Sahmof3 Quot Shot Nerves Quot

1 Replies
in the woods - June 26

sahmof3...... it gripped me what you said in the "dd and dh" topic.... it takes guts to say what you said... My thoughts went off on a tangent, so I've created a new topic. I was getting to that state with 2 kids... dreamed of someone taking them for a couple of hours, so I could recharge... And I am familiar with depression, had it well before kids, so dreaded getting there with kids. Then I am a bookish person, so I thought there must be something that I don't know, that would help me... some secret that a happy mother of a dozen children knows. Something that helps being relaxed in the midst of kids' storms... So I started researching. I am going to sound as a broken record about these couple of books, but they did help me. The first I read was "Sibling Rivalry" - the fights were becomig the hot-button issue... I have learned to give them the power to solve their own conflicts. I am more relaxed about their fights. That book referred to another one, "How to Talk So Kids Will Listen..." That was another stone toward getting out of the rut of small problems and acting out of the big picture.
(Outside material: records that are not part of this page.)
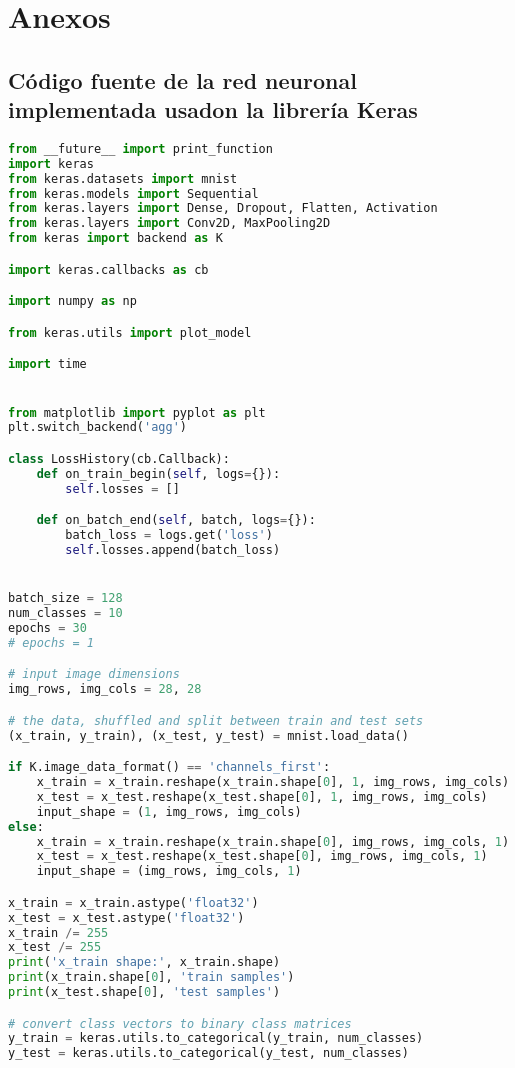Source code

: \chapter{Anexos}

\section{Código fuente de la red neuronal implementada usadon la librería Keras}
\begin{lstlisting}[language=python]
from __future__ import print_function
import keras
from keras.datasets import mnist
from keras.models import Sequential
from keras.layers import Dense, Dropout, Flatten, Activation
from keras.layers import Conv2D, MaxPooling2D
from keras import backend as K

import keras.callbacks as cb

import numpy as np

from keras.utils import plot_model

import time


from matplotlib import pyplot as plt
plt.switch_backend('agg')

class LossHistory(cb.Callback):
    def on_train_begin(self, logs={}):
        self.losses = []

    def on_batch_end(self, batch, logs={}):
        batch_loss = logs.get('loss')
        self.losses.append(batch_loss)


batch_size = 128
num_classes = 10
epochs = 30
# epochs = 1

# input image dimensions
img_rows, img_cols = 28, 28

# the data, shuffled and split between train and test sets
(x_train, y_train), (x_test, y_test) = mnist.load_data()

if K.image_data_format() == 'channels_first':
    x_train = x_train.reshape(x_train.shape[0], 1, img_rows, img_cols)
    x_test = x_test.reshape(x_test.shape[0], 1, img_rows, img_cols)
    input_shape = (1, img_rows, img_cols)
else:
    x_train = x_train.reshape(x_train.shape[0], img_rows, img_cols, 1)
    x_test = x_test.reshape(x_test.shape[0], img_rows, img_cols, 1)
    input_shape = (img_rows, img_cols, 1)

x_train = x_train.astype('float32')
x_test = x_test.astype('float32')
x_train /= 255
x_test /= 255
print('x_train shape:', x_train.shape)
print(x_train.shape[0], 'train samples')
print(x_test.shape[0], 'test samples')

# convert class vectors to binary class matrices
y_train = keras.utils.to_categorical(y_train, num_classes)
y_test = keras.utils.to_categorical(y_test, num_classes)


\end{lstlisting}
Don't get me wrong, I would not refuse a couple of hours of "me" time, but I don't allow anymore getting my nerves shot. I think I've got closer to the secret that eluded me before, the secret of calm moms. .... My next goal is to get "Systemic Parenting" book, and it is not a hands-on book at all - I feel the more I hold in mind and act "out of a big picture", the easier it is for me. Just decided to share since what you wrote sounded so raw.

 

sahmof3 - July 1

Thanks, in the woods! I think I will look into those books (hmm... maybe I can find them at our library!). I'm willing to try anything before taking meds. I'll take meds if I have to, but with me being so overweight and already at risk for some bad things, I don't think I want to add possible medication side effects to the picture, which is why I've been so hesitant. I never really had any depression before I had kids... I thought I did at times, but after what I went through w/ PPD I think what I had before was "the blues"... because I had times of feeling sad, frustrated and somewhat helpless... but not totally paralyzed the way the PPD made me feel! I hope I never get into a state like that again. These books could be very good for me as I feel the anxiety so often and I'm afraid of getting the paralyzing depression on top of it. I've also been so short and snappy with my kids lately and feeling like I just want to be left alone and have NO kids for a day or two (or week lol) and I remember being that way when I had PPD... almost (hate to say this) like I resented my kids for asking me to meet their needs... and I definitely don't want to go there again!!!! Even just writing about it on here has helped some. Wht is Systemic Parenting... is a book, or a parenting philosophy? Sounds interesting.